All promotional materials produced for the Rotary Club of San Francisco must be reviewed for conformance with Rotary International's branding guidelines by the club's Chair of Public Image. Here are the basics of those guidelines:

Our Name

Our club's official and legal name is Rotary Club of San Francisco. That name is always correct, but not always comfortable. We are justifiably proud of the fact that we are the second oldest Rotary Club in the world, but "#2" is not part of our actual name. Be thoughtful about what your audience might hear when you refer to our club. We know what we mean when we use these terms, but not everyone else does:
 
  • San Francisco Rotary. This can be taken to be a reference to all Rotary activity in San Francisco, including all of the Rotary Clubs, Interact, Rotaract, and all provisional clubs.
  • Rotary Club of San Francisco #2. This is useful within the Rotary world to distinguish our club from other clubs with names that begin with "Rotary Club of San Francisco" (Rotary Club of San Francisco - Chinatown, Rotary Club of San Francisco - Castro, etc.). But to anyone outside of Rotary, it can be taken to mean that we are the second Rotary Club in San Francisco.
  • SF#2 is a great shorthand within District 5150. It is meaningless elsewhere.
  • Rotary #2 is meaningful to many Rotary audiences.
  • Club 2 is a great way to refer to our club in international Rotary settings, like a Rotary Convention. Note that the website address for the Rotary Club of Chicago (the only Rotary Club older than ours) is RotaryOne.org
  • Rotary can mean our specific club ("I'm on my way to a Rotary meeting.") or it can be a reference to the global Rotary enterprise ("Rotary is this close to ending polio.").
Always try to use the term that is the best one for your audience.

Our Logo

This is our official logo. It combines the Rotary "Masterbrand Signature" (the word Rotary and the Mark of Excellence, aka the Rotary Wheel) with our club name. It is uniquely ours:
 
 
This generic Rotary logo does not uniquely belong to our club. It is more a reference to the global Rotary enterprise than to our specific club:
 
 
Whenever they are used, these two logo must have clear space around them in all directions that matches the height of the "R" in the word "Rotary".
 
This is called the Rotary Mark of Excellence. It is to be used sparingly, and it must always appear near a club logo or the generic Rotary logo. It must always be larger than the wheel in the nearby logo.
 
 
Variations of these logos are available in different colors and sizes. A comprehensive set of Rotary logos, and guidelines for their use is available here.

Visual Identity

Rotary International provides a broad set of branding guidelines (warning: 56 pages!) for visual identity, including these and other logos, a color palette, and fonts.
 
A Word letterhead for our club is available here.

Language

Rotary International provides guidelines for the kind of language we should use in Rotary documents. The essential concepts are:
 
  • Use a voice that is smart, compassionate, persevering, and inspiring.
  • Our values are
    • Fellowship and Global Understanding
    • Ethics and Integrity
    • Diversity
    • Vocational Expertise, Service, and Leadership
  • Our organizing principles are:
    • Leadership
    • Engagement
    • Action
More information about this is in the lengthy branding guidelines document, and in the shorter Messaging Guide.

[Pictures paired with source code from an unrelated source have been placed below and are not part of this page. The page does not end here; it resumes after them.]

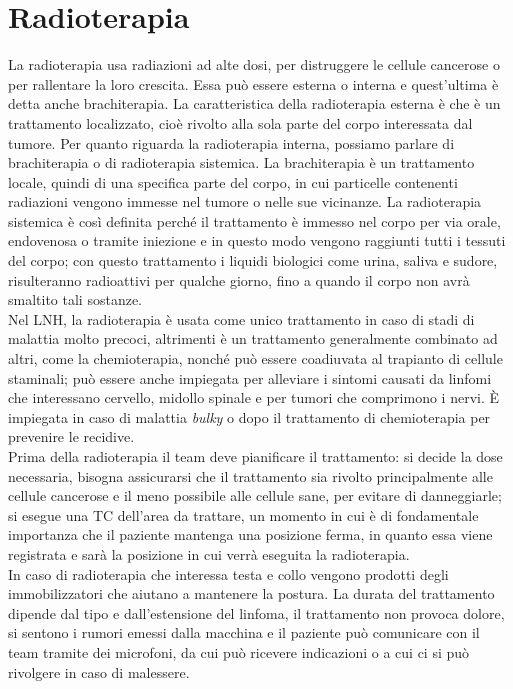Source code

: \section{Radioterapia}
La radioterapia usa radiazioni ad alte dosi, per distruggere le cellule cancerose o per rallentare la loro crescita. 
Essa può essere esterna o interna e quest'ultima è detta anche brachiterapia. 
La caratteristica della radioterapia esterna è che è un trattamento localizzato, cioè rivolto alla sola parte 
del corpo interessata dal tumore. 
Per quanto riguarda la radioterapia interna, possiamo parlare di brachiterapia o di radioterapia sistemica. 
La brachiterapia è un trattamento locale, quindi di una specifica parte del corpo, in cui particelle contenenti 
radiazioni vengono immesse nel tumore o nelle sue vicinanze. 
La radioterapia sistemica è così definita perché il trattamento è immesso nel corpo per via orale, endovenosa o 
tramite iniezione e in questo modo vengono raggiunti tutti i tessuti del corpo; con questo trattamento i liquidi biologici 
come urina, saliva e sudore, risulteranno radioattivi per qualche giorno, fino a quando il corpo non avrà smaltito 
tali sostanze\cite{NIH}.\\
Nel LNH, la radioterapia è usata come unico trattamento in caso di stadi di malattia molto precoci, 
altrimenti è un trattamento generalmente combinato ad altri, come la chemioterapia, nonché può essere 
coadiuvata al trapianto di cellule staminali; può essere anche impiegata per alleviare i sintomi causati da 
linfomi che interessano cervello, midollo spinale e per tumori che comprimono i nervi\cite{ACSRADIATION}.
È impiegata in caso di malattia \emph{bulky} o dopo il trattamento di chemioterapia per prevenire le recidive.\\

Prima della radioterapia il team deve pianificare il trattamento: si decide la dose necessaria, bisogna assicurarsi 
che il trattamento sia rivolto principalmente alle cellule cancerose e il meno possibile alle cellule sane, 
per evitare di danneggiarle; si esegue una TC dell’area da trattare, un momento in cui è di fondamentale importanza 
che il paziente mantenga una posizione ferma, in quanto essa viene registrata e sarà la posizione in cui verrà eseguita la 
radioterapia\cite{MACMILLAN}.\\
In caso di radioterapia che interessa testa e collo vengono prodotti degli immobilizzatori che aiutano a mantenere 
la postura. La durata del trattamento dipende dal tipo e dall’estensione del linfoma, il trattamento non provoca 
dolore, si sentono i rumori emessi dalla macchina e il paziente può comunicare con il team tramite dei microfoni, da cui 
può ricevere indicazioni o a cui ci si può rivolgere in caso di malessere\cite{UKRADIOTP}.

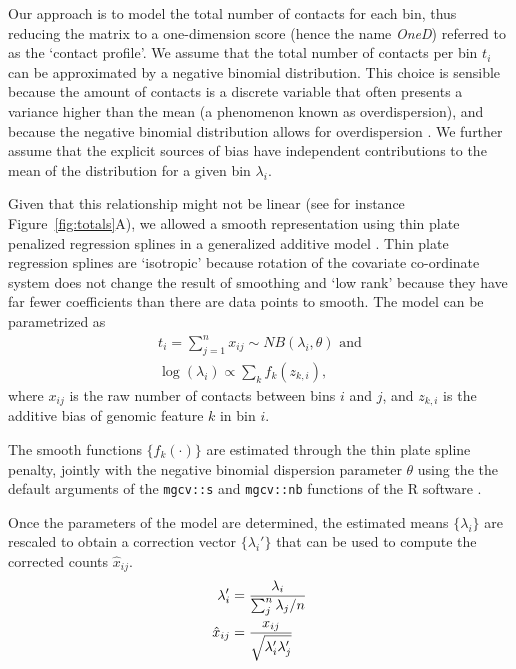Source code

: \documentclass[a4,center,fleqn]{NAR}
\begin{document}
Our approach is to model the total number of contacts for each bin, thus
reducing the matrix to a one-dimension score (hence the name
\textit{OneD}) referred to as the `contact profile'. We assume that the
total number of contacts per bin $t_{i}$ can be approximated by a
negative binomial distribution. This choice is sensible because the amount
of contacts is a discrete variable that often presents a variance higher
than the mean \citep{carty2017integrated} (a phenomenon known as
overdispersion), and because the negative binomial distribution allows
for overdispersion \citep{love2014moderated}. We further assume that
the explicit sources of bias have independent contributions to the mean
of the distribution for a given bin $\lambda_i$.

Given that this relationship might not be linear (see for instance
Figure~\ref{fig:totals}A), we allowed a smooth representation using thin
plate penalized regression splines \citep{wood2003thin} in a generalized
additive model \citep{wood2011fast}. Thin plate regression splines are
`isotropic' because rotation of the covariate co-ordinate system does not
change the result of smoothing and `low rank' because they have far fewer
coefficients than there are data points to smooth. The model can be
parametrized as
\begin{gather*}
t_i = \sum_{j=1}^n{x_{ij}} \sim  NB(\lambda_i, \theta) \text{ and} \\
\log(\lambda_i) \propto \sum_{k}{f_k(z_{k,i})},
\end{gather*}
where $x_{ij}$ is the raw number of contacts between bins $i$ and $j$, and
$z_{k,i}$ is the additive bias of genomic feature $k$ in bin $i$.

The smooth functions $\{f_k(\cdot)\}$ are estimated through the thin plate
spline penalty, jointly with the negative binomial dispersion parameter
$\theta$ using the the default arguments of the \texttt{mgcv::s} and
\texttt{mgcv::nb} functions \citep{wood2011fast} of the R software
\citep{coreteam2014r}.


Once the parameters of the model are determined, the estimated means
$\{\lambda_i\}$ are rescaled to obtain a correction vector
$\{\lambda_i'\}$ that can be used to compute the corrected counts
$\hat{x}_{ij}$.
\begin{align}
\notag
\lambda_i' &= \frac{\lambda_i}{\sum_j^n{\lambda_j}/n} \\
\label{eq:xhat}
\hat{x}_{ij} &= \frac{x_{ij}}{\sqrt{\lambda_i'\lambda_j'}}
\end{align}
\end{document}
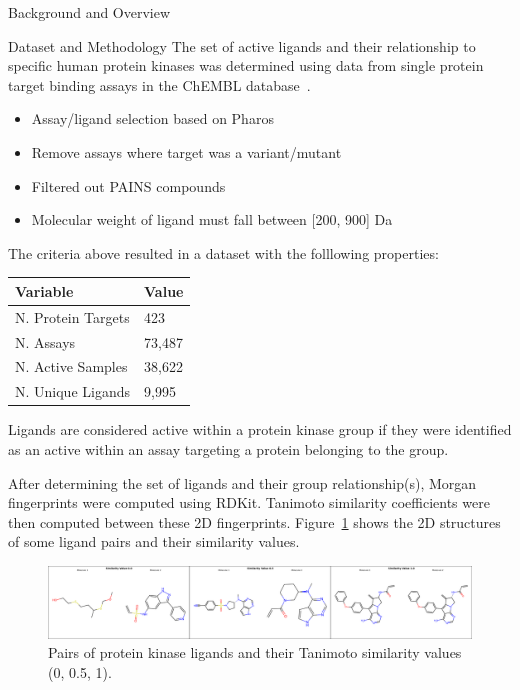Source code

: \documentclass[final]{beamer}
\newlength{\colwidth}
\begin{document}
\begin{frame}[t]
\begin{columns}[t]
\begin{column}{\colwidth}
\begin{block}{Background and Overview}
  \end{block}

  \begin{block}{Dataset and Methodology}
    \small
    The set of active ligands and their relationship to specific human protein kinases was determined using data from single protein target binding assays in the ChEMBL database~\cite{chembl_db_2023}. 
    \begin{itemize}
        \item Assay/ligand selection based on Pharos~\cite{pharos_2022}
        \item Remove assays where target was a variant/mutant
        \item Filtered out PAINS compounds~\cite{baell_holloway_2010}
        \item Molecular weight of ligand must fall between [200, 900] Da
    \end{itemize}

    The criteria above resulted in a dataset with the folllowing properties:

    \begin{table}[!ht]
    \centering
    \footnotesize
    \begin{tabular}{l|l}
        \hline
        \textbf{Variable} & \textbf{Value} \\ \hline
        N. Protein Targets & 423 \\ \hline
        N. Assays & 73,487 \\ \hline
        N. Active Samples & 38,622 \\ \hline
        N. Unique Ligands & 9,995 \\ \hline
    \end{tabular}
    \end{table}

    Ligands are considered active within a protein kinase group if they were identified as an active within an assay targeting a protein belonging to the group. 

    After determining the set of ligands and their group relationship(s), Morgan fingerprints were computed using RDKit. Tanimoto similarity coefficients were then computed between these 2D fingerprints. Figure~\ref{ligand_sim} shows the 2D structures of some ligand pairs and their similarity values.
\begin{figure}
    \centering
    \includegraphics[width=\textwidth]{../figures/ligand_sim.png}
    \caption{Pairs of protein kinase ligands and their Tanimoto similarity values (0, 0.5, 1).}
    \label{ligand_sim}
\end{figure}


\end{block}
\end{column}
\end{columns}
\end{frame}
\end{document}
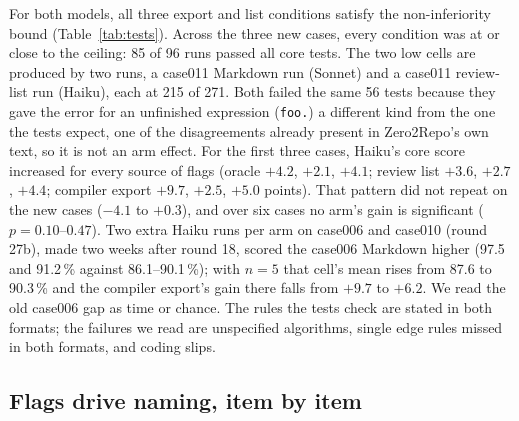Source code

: \documentclass{article}
\newcommand{\code}[1]{\texttt{#1}}
\begin{document}
For both models, all three export and list conditions satisfy the non-inferiority bound (Table~\ref{tab:tests}). Across the three new cases, every condition was at or close to the ceiling: 85 of 96 runs passed all core tests. The two low cells are produced by two runs, a case011 Markdown run (Sonnet) and a case011 review-list run
(Haiku), each at 215 of 271. Both failed the same 56 tests because they gave the error for an unfinished
expression (\code{foo.}) a different kind from the one the tests expect, one of the disagreements already
present in Zero2Repo's own text, so it is not an arm
effect. For the first three cases, Haiku's core score increased for every source of flags (oracle $+4.2$, $+2.1$,
$+4.1$; review list $+3.6$, $+2.7$, $+4.4$; compiler export $+9.7$, $+2.5$, $+5.0$ points). That pattern did not
repeat on the new cases ($-4.1$ to $+0.3$), and over six cases no arm's gain is significant
($p = 0.10$--$0.47$). Two extra Haiku runs per arm on case006 and case010 (round 27b), made two weeks after
round 18, scored the case006 Markdown higher (97.5 and 91.2\,\% against 86.1--90.1\,\%); with $n = 5$ that
cell's mean rises from 87.6 to 90.3\,\% and the compiler export's gain there falls from $+9.7$ to $+6.2$. We read
the old case006 gap as time or chance. The rules the tests check are stated in both formats; the failures
we read are unspecified algorithms, single edge rules missed in both formats, and coding slips.

\subsection{Flags drive naming, item by item}\label{sec:naming}
\end{document}
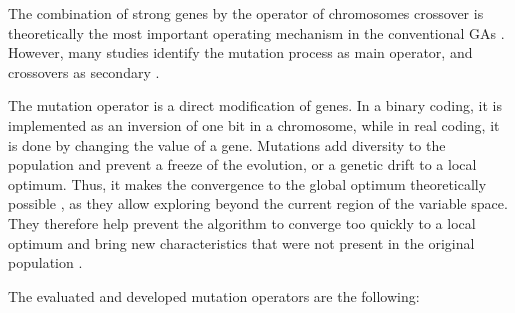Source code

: \documentclass{ametsoc}
\begin{document}
The combination of strong genes by the operator of chromosomes crossover is theoretically the most important operating mechanism in the conventional GAs \citep{Holland1992b,Back1993b}. However, many studies identify the mutation process as main operator, and crossovers as secondary \citep[see][]{Back1992a,Back1996a,Back1996b,Smith1997a,Deb1999,Haupt2004,Costa2005a,Costa2007a}.

The mutation operator is a direct modification of genes. In a binary coding, it is implemented as an inversion of one bit in a chromosome, while in real coding, it is done by changing the value of a gene. Mutations add diversity to the population and prevent a freeze of the evolution, or a genetic drift to a local optimum. Thus, it makes the convergence to the global optimum theoretically possible \citep{Beasley1993a}, as they allow exploring beyond the current region of the variable space. They therefore help prevent the algorithm to converge too quickly to a local optimum and bring new characteristics that were not present in the original population \citep{Haupt2004}. 

The evaluated and developed mutation operators are the following:
\end{document}
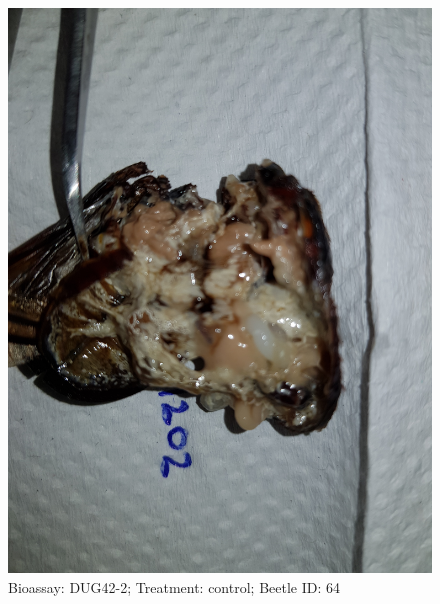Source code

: \documentclass[11pt]{scrartcl}
\begin{document}
\begin{figure}[h!]
    \centering
    \includegraphics[width=\linewidth, height=\textheight, keepaspectratio]{uploads/btl.pm_image.9ac50522aea10415.447567343220313230325f5265702d3220636f6e74726f6c2e6a7067.jpg}
    \caption{Bioassay: DUG42-2; Treatment: control; Beetle ID: 64}
\end{figure}
\clearpage
\end{document}
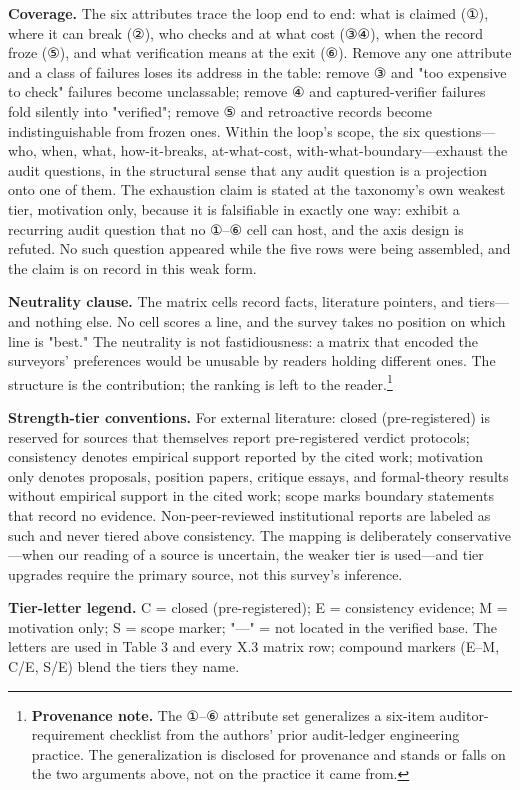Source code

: \documentclass[11pt,a4paper]{article}
\begin{document}
\textbf{Coverage.} The six attributes trace the loop end to end: what is claimed (①), where it can break (②), who checks and at what cost (③④), when the record froze (⑤), and what verification means at the exit (⑥). Remove any one attribute and a class of failures loses its address in the table: remove ③ and "too expensive to check" failures become unclassable; remove ④ and captured-verifier failures fold silently into "verified"; remove ⑤ and retroactive records become indistinguishable from frozen ones. Within the loop's scope, the six questions—who, when, what, how-it-breaks, at-what-cost, with-what-boundary—exhaust the audit questions, in the structural sense that any audit question is a projection onto one of them. The exhaustion claim is stated at the taxonomy's own weakest tier, motivation only, because it is falsifiable in exactly one way: exhibit a recurring audit question that no ①–⑥ cell can host, and the axis design is refuted. No such question appeared while the five rows were being assembled, and the claim is on record in this weak form.

\textbf{Neutrality clause.} The matrix cells record facts, literature pointers, and tiers—and nothing else. No cell scores a line, and the survey takes no position on which line is "best." The neutrality is not fastidiousness: a matrix that encoded the surveyors' preferences would be unusable by readers holding different ones. The structure is the contribution; the ranking is left to the reader.\footnote{\textbf{Provenance note.} The ①–⑥ attribute set generalizes a six-item auditor-requirement checklist from the authors' prior audit-ledger engineering practice. The generalization is disclosed for provenance and stands or falls on the two arguments above, not on the practice it came from.}

\textbf{Strength-tier conventions.} For external literature: closed (pre-registered) is reserved for sources that themselves report pre-registered verdict protocols; consistency denotes empirical support reported by the cited work; motivation only denotes proposals, position papers, critique essays, and formal-theory results without empirical support in the cited work; scope marks boundary statements that record no evidence. Non-peer-reviewed institutional reports are labeled as such and never tiered above consistency. The mapping is deliberately conservative—when our reading of a source is uncertain, the weaker tier is used—and tier upgrades require the primary source, not this survey's inference.

\textbf{Tier-letter legend.} C = closed (pre-registered); E = consistency evidence; M = motivation only; S = scope marker; "—" = not located in the verified base. The letters are used in Table 3 and every X.3 matrix row; compound markers (E–M, C/E, S/E) blend the tiers they name.
\end{document}
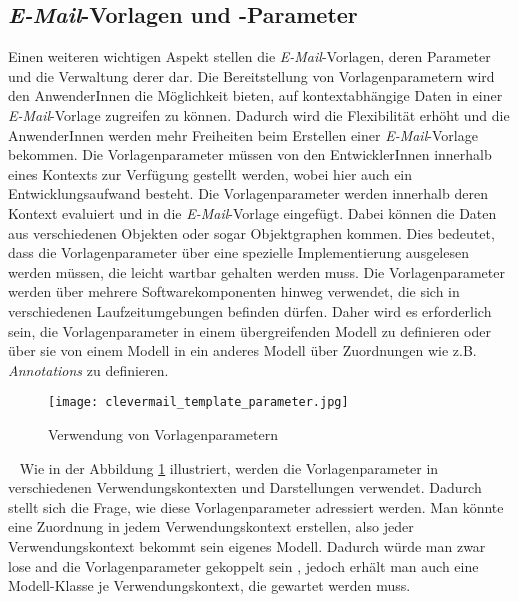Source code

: \subsection{\emph{E-Mail}-Vorlagen und -Parameter}
Einen weiteren wichtigen Aspekt stellen die \emph{E-Mail}-Vorlagen, deren Parameter und die Verwaltung derer dar. Die Bereitstellung von Vorlagenparametern wird den AnwenderInnen die Möglichkeit bieten, auf kontextabhängige Daten in einer \emph{E-Mail}-Vorlage zugreifen zu können. Dadurch wird die Flexibilität erhöht und die AnwenderInnen werden mehr Freiheiten beim Erstellen einer \emph{E-Mail}-Vorlage bekommen. 
\newline
\newline
Die Vorlagenparameter müssen von den EntwicklerInnen innerhalb eines Kontexts zur Verfügung gestellt werden, wobei hier auch ein Entwicklungsaufwand besteht. Die Vorlagenparameter werden innerhalb deren Kontext evaluiert und in die \emph{E-Mail}-Vorlage eingefügt. Dabei können die Daten aus verschiedenen Objekten oder sogar Objektgraphen kommen. Dies bedeutet, dass die Vorlagenparameter über eine spezielle Implementierung ausgelesen werden müssen, die leicht wartbar gehalten werden muss. 
\newline
\newline
Die Vorlagenparameter werden über mehrere Softwarekomponenten hinweg verwendet, die sich in verschiedenen Laufzeitumgebungen befinden dürfen. Daher wird es erforderlich sein, die Vorlagenparameter in einem übergreifenden Modell zu definieren oder über sie von einem Modell in ein anderes Modell über Zuordnungen wie z.B. \emph{Annotations} zu definieren.
\begin{figure}[h]
\centering
\texttt{[image: clevermail\_template\_parameter.jpg]}
\caption{Verwendung von Vorlagenparametern}
\label{fig:clevermail-template-parameter}
\end{figure}
\ \newline
Wie in der Abbildung \ref{fig:clevermail-template-parameter} illustriert, werden die Vorlagenparameter in verschiedenen Verwendungskontexten und Darstellungen verwendet. Dadurch stellt sich die Frage, wie diese Vorlagenparameter adressiert werden. Man könnte eine Zuordnung in jedem Verwendungskontext erstellen, also jeder Verwendungskontext bekommt sein eigenes Modell. Dadurch würde man zwar lose and die Vorlagenparameter gekoppelt sein , jedoch erhält man auch eine Modell-Klasse je Verwendungskontext, die gewartet werden muss. 

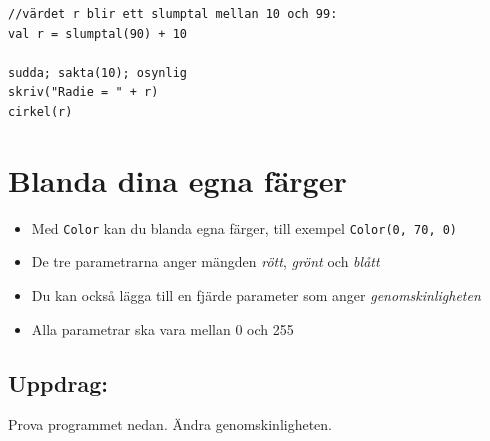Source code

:  

\begin{lstlisting}[basicstyle={\ttfamily\fontsize{20}{24}\selectfont},numbers=none]
//värdet r blir ett slumptal mellan 10 och 99:
val r = slumptal(90) + 10   

sudda; sakta(10); osynlig
skriv("Radie = " + r)
cirkel(r)
\end{lstlisting}
        
\chapter{Blanda dina egna färger}

\begin{itemize}

\item {Med \lstinline{Color} kan du blanda egna färger, till exempel \lstinline{Color(0, 70, 0)}}
\item {De tre parametrarna anger mängden {\it rött}, {\it grönt} och {\it blått}}
\item {Du kan också lägga till en fjärde parameter som anger {\it genomskinligheten}}
\item {Alla parametrar ska vara mellan 0 och 255}

\end{itemize}


\section*{\color{BrickRed}Uppdrag:}
Prova programmet nedan. Ändra genomskinligheten.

The Traditional Rotary Wheel

Whatever happened to this old friend? Why did this time-honored logo get put aside?
 
 
The main reason it has been supplanted by the new family of logos is that it doesn't include the word Rotary in a prominent way. While it's comforting to Rotarians to see that sign when driving into a new town for the first time, it not so clear to non-Rotarians that it is a reference to Rotary because the words "Rotary International" are so small.
 
Actually, it hasn't completely been retired: its use is now limited to Rotary pins.